*** Opening of Given records ***

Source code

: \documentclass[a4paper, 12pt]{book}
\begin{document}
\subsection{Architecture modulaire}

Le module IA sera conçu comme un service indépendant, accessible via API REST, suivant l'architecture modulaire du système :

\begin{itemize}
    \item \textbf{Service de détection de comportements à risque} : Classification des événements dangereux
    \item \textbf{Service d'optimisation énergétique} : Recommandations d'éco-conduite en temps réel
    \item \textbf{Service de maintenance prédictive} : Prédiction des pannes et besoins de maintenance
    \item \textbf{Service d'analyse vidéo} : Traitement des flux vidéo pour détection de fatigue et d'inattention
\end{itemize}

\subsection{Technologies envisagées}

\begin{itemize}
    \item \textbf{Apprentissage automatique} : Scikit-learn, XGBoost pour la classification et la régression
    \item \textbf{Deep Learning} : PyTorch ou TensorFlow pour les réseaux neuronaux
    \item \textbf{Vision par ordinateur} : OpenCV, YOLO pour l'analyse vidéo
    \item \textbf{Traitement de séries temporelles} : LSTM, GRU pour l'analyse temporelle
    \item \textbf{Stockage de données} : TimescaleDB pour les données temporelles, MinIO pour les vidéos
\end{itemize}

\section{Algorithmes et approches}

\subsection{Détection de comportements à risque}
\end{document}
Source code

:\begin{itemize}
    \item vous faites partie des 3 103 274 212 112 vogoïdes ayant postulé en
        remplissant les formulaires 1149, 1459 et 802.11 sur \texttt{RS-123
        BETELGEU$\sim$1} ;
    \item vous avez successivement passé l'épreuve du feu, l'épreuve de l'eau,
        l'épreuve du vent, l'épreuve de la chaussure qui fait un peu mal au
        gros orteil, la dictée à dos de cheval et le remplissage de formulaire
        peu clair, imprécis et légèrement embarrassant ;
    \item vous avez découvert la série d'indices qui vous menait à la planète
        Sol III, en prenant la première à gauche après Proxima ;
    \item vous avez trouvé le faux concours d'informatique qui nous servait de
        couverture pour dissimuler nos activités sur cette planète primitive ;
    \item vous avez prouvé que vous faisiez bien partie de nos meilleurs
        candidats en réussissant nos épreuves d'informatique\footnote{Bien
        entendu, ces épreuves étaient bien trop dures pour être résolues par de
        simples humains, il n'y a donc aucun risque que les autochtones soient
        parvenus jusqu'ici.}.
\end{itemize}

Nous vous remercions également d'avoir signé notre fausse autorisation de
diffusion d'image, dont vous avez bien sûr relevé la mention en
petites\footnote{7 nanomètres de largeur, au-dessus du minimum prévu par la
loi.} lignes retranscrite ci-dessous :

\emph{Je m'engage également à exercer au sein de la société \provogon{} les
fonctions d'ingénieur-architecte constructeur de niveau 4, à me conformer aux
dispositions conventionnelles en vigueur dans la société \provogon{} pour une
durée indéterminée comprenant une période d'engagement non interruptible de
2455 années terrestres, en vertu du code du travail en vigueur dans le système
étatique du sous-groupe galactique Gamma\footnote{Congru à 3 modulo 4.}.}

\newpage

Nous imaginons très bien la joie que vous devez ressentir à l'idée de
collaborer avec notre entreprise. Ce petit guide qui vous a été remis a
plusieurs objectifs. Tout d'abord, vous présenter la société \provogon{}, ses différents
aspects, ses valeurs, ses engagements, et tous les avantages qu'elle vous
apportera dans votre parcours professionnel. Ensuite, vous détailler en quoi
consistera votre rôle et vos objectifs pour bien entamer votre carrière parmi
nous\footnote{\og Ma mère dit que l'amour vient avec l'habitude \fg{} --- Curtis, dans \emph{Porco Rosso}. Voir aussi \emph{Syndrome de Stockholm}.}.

*** Close of Given records ***

_Exercise details_: Pull each line that includes the word "begin" out of the material above.

_Solved exercise_:
\begin{document}
\begin{itemize}
\begin{itemize}
:\begin{itemize}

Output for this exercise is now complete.